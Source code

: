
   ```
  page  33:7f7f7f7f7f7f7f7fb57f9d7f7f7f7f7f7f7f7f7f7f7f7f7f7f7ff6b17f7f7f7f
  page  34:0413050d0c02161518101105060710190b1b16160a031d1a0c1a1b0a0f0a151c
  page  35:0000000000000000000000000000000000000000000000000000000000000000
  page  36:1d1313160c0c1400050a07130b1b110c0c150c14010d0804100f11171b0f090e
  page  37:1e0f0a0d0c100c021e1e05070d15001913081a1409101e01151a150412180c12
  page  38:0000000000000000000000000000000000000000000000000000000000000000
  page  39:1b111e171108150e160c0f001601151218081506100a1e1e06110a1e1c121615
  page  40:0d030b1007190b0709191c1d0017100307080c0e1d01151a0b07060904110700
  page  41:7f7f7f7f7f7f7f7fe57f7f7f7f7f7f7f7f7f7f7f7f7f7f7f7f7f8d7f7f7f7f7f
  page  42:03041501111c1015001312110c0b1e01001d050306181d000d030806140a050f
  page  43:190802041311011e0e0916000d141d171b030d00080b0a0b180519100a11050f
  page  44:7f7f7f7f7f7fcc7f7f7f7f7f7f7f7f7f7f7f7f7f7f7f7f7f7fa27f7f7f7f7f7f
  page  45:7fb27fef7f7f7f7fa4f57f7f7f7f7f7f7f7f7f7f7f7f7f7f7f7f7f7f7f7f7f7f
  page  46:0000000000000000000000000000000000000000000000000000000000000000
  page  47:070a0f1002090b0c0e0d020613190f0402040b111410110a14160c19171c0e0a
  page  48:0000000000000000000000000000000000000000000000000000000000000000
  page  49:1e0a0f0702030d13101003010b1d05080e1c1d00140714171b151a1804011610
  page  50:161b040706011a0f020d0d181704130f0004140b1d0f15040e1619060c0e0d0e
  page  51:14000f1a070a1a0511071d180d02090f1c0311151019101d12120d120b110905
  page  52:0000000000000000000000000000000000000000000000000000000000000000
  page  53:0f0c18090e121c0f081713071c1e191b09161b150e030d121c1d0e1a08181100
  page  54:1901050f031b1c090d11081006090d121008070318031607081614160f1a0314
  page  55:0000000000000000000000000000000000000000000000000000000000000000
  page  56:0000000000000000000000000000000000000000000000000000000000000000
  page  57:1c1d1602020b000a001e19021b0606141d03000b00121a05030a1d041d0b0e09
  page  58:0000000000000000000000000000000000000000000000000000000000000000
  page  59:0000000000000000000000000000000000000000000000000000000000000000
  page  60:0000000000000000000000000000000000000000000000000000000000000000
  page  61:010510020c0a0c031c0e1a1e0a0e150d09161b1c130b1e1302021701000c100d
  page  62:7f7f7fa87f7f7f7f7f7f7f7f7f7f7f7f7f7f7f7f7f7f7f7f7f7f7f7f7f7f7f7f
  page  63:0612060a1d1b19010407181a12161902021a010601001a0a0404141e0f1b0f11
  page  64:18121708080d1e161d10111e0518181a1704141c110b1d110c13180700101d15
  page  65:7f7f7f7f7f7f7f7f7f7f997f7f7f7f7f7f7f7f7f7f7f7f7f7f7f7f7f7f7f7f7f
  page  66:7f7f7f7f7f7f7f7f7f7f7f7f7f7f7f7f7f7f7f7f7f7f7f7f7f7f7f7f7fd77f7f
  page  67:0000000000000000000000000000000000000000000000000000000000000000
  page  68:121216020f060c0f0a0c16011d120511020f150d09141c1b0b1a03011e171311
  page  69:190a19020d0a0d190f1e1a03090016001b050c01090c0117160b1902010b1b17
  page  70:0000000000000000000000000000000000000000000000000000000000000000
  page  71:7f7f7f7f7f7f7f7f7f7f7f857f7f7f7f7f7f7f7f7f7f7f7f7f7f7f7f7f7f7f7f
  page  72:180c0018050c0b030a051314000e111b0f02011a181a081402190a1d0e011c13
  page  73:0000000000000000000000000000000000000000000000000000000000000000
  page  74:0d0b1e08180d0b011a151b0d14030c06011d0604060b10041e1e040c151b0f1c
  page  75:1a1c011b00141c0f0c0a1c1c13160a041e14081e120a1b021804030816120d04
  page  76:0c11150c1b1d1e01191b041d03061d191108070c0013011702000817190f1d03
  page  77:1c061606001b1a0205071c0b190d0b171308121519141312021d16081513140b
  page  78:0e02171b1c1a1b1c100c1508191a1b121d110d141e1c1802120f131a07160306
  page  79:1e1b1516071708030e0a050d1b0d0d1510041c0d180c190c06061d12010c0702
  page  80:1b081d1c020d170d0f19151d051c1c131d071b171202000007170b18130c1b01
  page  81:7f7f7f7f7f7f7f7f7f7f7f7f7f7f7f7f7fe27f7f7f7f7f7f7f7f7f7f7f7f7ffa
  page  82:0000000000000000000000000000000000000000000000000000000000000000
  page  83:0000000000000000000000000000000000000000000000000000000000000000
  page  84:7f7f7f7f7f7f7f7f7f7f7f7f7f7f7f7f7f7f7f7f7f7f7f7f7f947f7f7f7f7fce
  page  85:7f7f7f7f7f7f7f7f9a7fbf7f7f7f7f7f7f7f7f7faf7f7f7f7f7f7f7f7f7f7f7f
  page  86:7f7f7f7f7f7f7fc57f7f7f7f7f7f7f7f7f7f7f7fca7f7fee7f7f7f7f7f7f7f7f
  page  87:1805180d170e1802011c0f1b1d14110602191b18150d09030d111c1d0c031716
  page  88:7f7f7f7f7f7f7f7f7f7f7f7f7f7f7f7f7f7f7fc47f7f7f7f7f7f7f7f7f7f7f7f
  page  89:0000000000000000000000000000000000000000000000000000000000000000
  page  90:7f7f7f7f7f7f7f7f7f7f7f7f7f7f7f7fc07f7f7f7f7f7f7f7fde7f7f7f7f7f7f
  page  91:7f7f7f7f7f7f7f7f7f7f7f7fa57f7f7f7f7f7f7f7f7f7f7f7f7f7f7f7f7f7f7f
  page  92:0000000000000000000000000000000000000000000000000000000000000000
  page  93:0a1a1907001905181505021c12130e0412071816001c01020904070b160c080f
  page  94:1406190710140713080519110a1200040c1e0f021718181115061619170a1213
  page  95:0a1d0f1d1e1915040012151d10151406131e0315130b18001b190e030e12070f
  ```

——————

Aim of the task: What's needed is a word-for-word restatement of all the entries.

Result of this exercise:
Source code

:
   ```
  page  33:7f7f7f7f7f7f7f7fb57f9d7f7f7f7f7f7f7f7f7f7f7f7f7f7f7ff6b17f7f7f7f
  page  34:0413050d0c02161518101105060710190b1b16160a031d1a0c1a1b0a0f0a151c
  page  35:0000000000000000000000000000000000000000000000000000000000000000
  page  36:1d1313160c0c1400050a07130b1b110c0c150c14010d0804100f11171b0f090e
  page  37:1e0f0a0d0c100c021e1e05070d15001913081a1409101e01151a150412180c12
  page  38:0000000000000000000000000000000000000000000000000000000000000000
  page  39:1b111e171108150e160c0f001601151218081506100a1e1e06110a1e1c121615
  page  40:0d030b1007190b0709191c1d0017100307080c0e1d01151a0b07060904110700
  page  41:7f7f7f7f7f7f7f7fe57f7f7f7f7f7f7f7f7f7f7f7f7f7f7f7f7f8d7f7f7f7f7f
  page  42:03041501111c1015001312110c0b1e01001d050306181d000d030806140a050f
  page  43:190802041311011e0e0916000d141d171b030d00080b0a0b180519100a11050f
  page  44:7f7f7f7f7f7fcc7f7f7f7f7f7f7f7f7f7f7f7f7f7f7f7f7f7fa27f7f7f7f7f7f
  page  45:7fb27fef7f7f7f7fa4f57f7f7f7f7f7f7f7f7f7f7f7f7f7f7f7f7f7f7f7f7f7f
  page  46:0000000000000000000000000000000000000000000000000000000000000000
  page  47:070a0f1002090b0c0e0d020613190f0402040b111410110a14160c19171c0e0a
  page  48:0000000000000000000000000000000000000000000000000000000000000000
  page  49:1e0a0f0702030d13101003010b1d05080e1c1d00140714171b151a1804011610
  page  50:161b040706011a0f020d0d181704130f0004140b1d0f15040e1619060c0e0d0e
  page  51:14000f1a070a1a0511071d180d02090f1c0311151019101d12120d120b110905
  page  52:0000000000000000000000000000000000000000000000000000000000000000
  page  53:0f0c18090e121c0f081713071c1e191b09161b150e030d121c1d0e1a08181100
  page  54:1901050f031b1c090d11081006090d121008070318031607081614160f1a0314
  page  55:0000000000000000000000000000000000000000000000000000000000000000
  page  56:0000000000000000000000000000000000000000000000000000000000000000
  page  57:1c1d1602020b000a001e19021b0606141d03000b00121a05030a1d041d0b0e09
  page  58:0000000000000000000000000000000000000000000000000000000000000000
  page  59:0000000000000000000000000000000000000000000000000000000000000000
  page  60:0000000000000000000000000000000000000000000000000000000000000000
  page  61:010510020c0a0c031c0e1a1e0a0e150d09161b1c130b1e1302021701000c100d
  page  62:7f7f7fa87f7f7f7f7f7f7f7f7f7f7f7f7f7f7f7f7f7f7f7f7f7f7f7f7f7f7f7f
  page  63:0612060a1d1b19010407181a12161902021a010601001a0a0404141e0f1b0f11
  page  64:18121708080d1e161d10111e0518181a1704141c110b1d110c13180700101d15
  page  65:7f7f7f7f7f7f7f7f7f7f997f7f7f7f7f7f7f7f7f7f7f7f7f7f7f7f7f7f7f7f7f
  page  66:7f7f7f7f7f7f7f7f7f7f7f7f7f7f7f7f7f7f7f7f7f7f7f7f7f7f7f7f7fd77f7f
  page  67:0000000000000000000000000000000000000000000000000000000000000000
  page  68:121216020f060c0f0a0c16011d120511020f150d09141c1b0b1a03011e171311
  page  69:190a19020d0a0d190f1e1a03090016001b050c01090c0117160b1902010b1b17
  page  70:0000000000000000000000000000000000000000000000000000000000000000
  page  71:7f7f7f7f7f7f7f7f7f7f7f857f7f7f7f7f7f7f7f7f7f7f7f7f7f7f7f7f7f7f7f
  page  72:180c0018050c0b030a051314000e111b0f02011a181a081402190a1d0e011c13
  page  73:0000000000000000000000000000000000000000000000000000000000000000
  page  74:0d0b1e08180d0b011a151b0d14030c06011d0604060b10041e1e040c151b0f1c
  page  75:1a1c011b00141c0f0c0a1c1c13160a041e14081e120a1b021804030816120d04
  page  76:0c11150c1b1d1e01191b041d03061d191108070c0013011702000817190f1d03
  page  77:1c061606001b1a0205071c0b190d0b171308121519141312021d16081513140b
  page  78:0e02171b1c1a1b1c100c1508191a1b121d110d141e1c1802120f131a07160306
  page  79:1e1b1516071708030e0a050d1b0d0d1510041c0d180c190c06061d12010c0702
  page  80:1b081d1c020d170d0f19151d051c1c131d071b171202000007170b18130c1b01
  page  81:7f7f7f7f7f7f7f7f7f7f7f7f7f7f7f7f7fe27f7f7f7f7f7f7f7f7f7f7f7f7ffa
  page  82:0000000000000000000000000000000000000000000000000000000000000000
  page  83:0000000000000000000000000000000000000000000000000000000000000000
  page  84:7f7f7f7f7f7f7f7f7f7f7f7f7f7f7f7f7f7f7f7f7f7f7f7f7f947f7f7f7f7fce
  page  85:7f7f7f7f7f7f7f7f9a7fbf7f7f7f7f7f7f7f7f7faf7f7f7f7f7f7f7f7f7f7f7f
  page  86:7f7f7f7f7f7f7fc57f7f7f7f7f7f7f7f7f7f7f7fca7f7fee7f7f7f7f7f7f7f7f
  page  87:1805180d170e1802011c0f1b1d14110602191b18150d09030d111c1d0c031716
  page  88:7f7f7f7f7f7f7f7f7f7f7f7f7f7f7f7f7f7f7fc47f7f7f7f7f7f7f7f7f7f7f7f
  page  89:0000000000000000000000000000000000000000000000000000000000000000
  page  90:7f7f7f7f7f7f7f7f7f7f7f7f7f7f7f7fc07f7f7f7f7f7f7f7fde7f7f7f7f7f7f
  page  91:7f7f7f7f7f7f7f7f7f7f7f7fa57f7f7f7f7f7f7f7f7f7f7f7f7f7f7f7f7f7f7f
  page  92:0000000000000000000000000000000000000000000000000000000000000000
  page  93:0a1a1907001905181505021c12130e0412071816001c01020904070b160c080f
  page  94:1406190710140713080519110a1200040c1e0f021718181115061619170a1213
  page  95:0a1d0f1d1e1915040012151d10151406131e0315130b18001b190e030e12070f
  ```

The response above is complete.